Every line of the material below that contains the string "article" must appear in the answer.
—————
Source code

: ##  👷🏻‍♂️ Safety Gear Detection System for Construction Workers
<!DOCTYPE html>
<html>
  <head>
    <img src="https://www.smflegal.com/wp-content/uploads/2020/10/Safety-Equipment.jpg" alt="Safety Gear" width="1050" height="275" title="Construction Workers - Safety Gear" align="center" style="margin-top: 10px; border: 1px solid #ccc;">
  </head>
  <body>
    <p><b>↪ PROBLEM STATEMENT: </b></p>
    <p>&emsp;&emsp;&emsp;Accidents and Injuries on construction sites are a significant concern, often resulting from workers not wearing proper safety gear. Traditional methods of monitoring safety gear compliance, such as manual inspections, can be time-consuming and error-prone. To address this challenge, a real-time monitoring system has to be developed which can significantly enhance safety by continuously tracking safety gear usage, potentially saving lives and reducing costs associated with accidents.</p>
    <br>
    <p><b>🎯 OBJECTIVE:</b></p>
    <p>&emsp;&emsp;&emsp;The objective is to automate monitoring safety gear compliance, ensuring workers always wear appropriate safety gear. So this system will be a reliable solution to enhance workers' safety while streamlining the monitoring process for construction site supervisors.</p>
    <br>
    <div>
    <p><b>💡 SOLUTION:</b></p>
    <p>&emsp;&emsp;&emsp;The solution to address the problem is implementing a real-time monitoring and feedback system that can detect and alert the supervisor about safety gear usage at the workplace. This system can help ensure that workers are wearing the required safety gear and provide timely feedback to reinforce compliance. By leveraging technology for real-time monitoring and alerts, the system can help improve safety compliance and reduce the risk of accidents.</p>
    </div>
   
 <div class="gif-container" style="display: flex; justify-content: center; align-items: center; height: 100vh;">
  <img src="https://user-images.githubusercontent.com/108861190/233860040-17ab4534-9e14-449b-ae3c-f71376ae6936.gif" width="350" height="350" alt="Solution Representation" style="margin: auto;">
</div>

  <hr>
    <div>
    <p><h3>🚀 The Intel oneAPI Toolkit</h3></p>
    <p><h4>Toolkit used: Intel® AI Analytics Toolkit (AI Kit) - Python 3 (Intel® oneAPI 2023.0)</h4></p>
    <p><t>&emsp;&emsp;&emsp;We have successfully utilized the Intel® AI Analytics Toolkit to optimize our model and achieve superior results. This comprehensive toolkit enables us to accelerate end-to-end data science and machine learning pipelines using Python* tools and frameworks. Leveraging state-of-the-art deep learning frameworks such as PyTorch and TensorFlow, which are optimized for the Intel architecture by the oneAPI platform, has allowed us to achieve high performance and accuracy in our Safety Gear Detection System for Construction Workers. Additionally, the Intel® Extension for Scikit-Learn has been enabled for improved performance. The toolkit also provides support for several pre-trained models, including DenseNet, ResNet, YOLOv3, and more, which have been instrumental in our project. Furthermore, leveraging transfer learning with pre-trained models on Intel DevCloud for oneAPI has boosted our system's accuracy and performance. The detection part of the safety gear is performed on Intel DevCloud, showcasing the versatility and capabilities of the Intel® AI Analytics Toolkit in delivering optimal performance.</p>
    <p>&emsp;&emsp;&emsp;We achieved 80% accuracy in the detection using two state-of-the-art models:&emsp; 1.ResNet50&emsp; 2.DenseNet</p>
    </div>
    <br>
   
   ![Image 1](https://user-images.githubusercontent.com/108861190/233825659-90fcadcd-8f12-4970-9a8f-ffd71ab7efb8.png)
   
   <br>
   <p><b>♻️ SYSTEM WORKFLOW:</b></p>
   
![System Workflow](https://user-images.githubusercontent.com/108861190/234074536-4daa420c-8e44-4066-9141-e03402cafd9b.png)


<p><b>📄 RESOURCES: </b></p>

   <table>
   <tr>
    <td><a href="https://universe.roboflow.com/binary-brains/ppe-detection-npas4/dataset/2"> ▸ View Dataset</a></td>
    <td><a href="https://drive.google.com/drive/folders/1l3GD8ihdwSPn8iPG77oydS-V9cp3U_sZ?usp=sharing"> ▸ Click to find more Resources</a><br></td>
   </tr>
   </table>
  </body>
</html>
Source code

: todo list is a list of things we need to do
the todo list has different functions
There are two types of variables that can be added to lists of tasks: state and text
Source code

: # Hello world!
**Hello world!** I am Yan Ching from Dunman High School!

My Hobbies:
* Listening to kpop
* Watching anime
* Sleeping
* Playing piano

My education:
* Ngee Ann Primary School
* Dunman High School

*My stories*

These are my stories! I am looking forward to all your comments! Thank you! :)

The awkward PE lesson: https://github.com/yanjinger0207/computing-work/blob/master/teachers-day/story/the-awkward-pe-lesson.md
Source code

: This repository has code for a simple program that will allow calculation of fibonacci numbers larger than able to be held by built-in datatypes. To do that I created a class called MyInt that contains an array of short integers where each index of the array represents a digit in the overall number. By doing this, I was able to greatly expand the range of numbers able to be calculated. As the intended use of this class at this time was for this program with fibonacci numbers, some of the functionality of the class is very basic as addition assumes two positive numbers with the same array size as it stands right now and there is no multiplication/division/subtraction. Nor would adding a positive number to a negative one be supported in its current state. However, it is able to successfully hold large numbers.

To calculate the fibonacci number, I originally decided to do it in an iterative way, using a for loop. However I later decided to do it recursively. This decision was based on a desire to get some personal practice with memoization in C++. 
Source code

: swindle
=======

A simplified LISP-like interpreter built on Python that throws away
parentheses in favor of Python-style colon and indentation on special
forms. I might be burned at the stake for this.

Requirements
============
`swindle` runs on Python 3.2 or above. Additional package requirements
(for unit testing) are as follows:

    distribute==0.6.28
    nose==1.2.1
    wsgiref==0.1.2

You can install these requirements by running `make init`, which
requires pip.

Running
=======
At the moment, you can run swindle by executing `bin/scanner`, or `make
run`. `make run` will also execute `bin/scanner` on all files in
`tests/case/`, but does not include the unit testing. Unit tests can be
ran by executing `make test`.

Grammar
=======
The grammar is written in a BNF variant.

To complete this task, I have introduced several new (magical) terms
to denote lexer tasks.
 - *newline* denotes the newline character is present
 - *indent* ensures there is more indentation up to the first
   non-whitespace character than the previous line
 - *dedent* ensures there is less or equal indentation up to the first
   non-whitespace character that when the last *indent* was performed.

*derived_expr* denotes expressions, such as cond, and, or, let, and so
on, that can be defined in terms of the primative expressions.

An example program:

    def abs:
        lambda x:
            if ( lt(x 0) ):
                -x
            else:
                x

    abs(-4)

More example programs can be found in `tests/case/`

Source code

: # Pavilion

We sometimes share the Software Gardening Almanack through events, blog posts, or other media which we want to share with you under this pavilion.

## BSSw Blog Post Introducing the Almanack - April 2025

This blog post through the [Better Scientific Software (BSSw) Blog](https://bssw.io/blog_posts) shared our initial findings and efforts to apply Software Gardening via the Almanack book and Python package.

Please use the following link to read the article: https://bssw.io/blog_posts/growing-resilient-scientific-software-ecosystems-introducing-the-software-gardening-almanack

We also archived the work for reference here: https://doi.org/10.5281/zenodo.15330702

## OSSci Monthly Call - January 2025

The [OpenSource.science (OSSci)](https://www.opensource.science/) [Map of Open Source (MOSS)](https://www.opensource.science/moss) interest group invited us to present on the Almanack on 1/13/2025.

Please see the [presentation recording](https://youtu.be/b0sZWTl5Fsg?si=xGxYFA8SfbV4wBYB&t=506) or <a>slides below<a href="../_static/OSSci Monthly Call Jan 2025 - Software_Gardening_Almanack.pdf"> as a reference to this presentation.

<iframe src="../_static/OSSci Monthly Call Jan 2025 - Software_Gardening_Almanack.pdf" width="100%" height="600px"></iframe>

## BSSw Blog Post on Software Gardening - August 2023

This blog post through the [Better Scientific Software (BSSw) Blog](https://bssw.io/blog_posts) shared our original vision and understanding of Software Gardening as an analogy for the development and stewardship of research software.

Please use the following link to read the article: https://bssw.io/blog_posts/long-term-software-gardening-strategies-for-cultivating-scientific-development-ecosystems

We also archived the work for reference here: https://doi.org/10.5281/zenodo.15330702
—————
## [Result]
Please use the following link to read the article: https://bssw.io/blog_posts/growing-resilient-scientific-software-ecosystems-introducing-the-software-gardening-almanack
Please use the following link to read the article: https://bssw.io/blog_posts/long-term-software-gardening-strategies-for-cultivating-scientific-development-ecosystems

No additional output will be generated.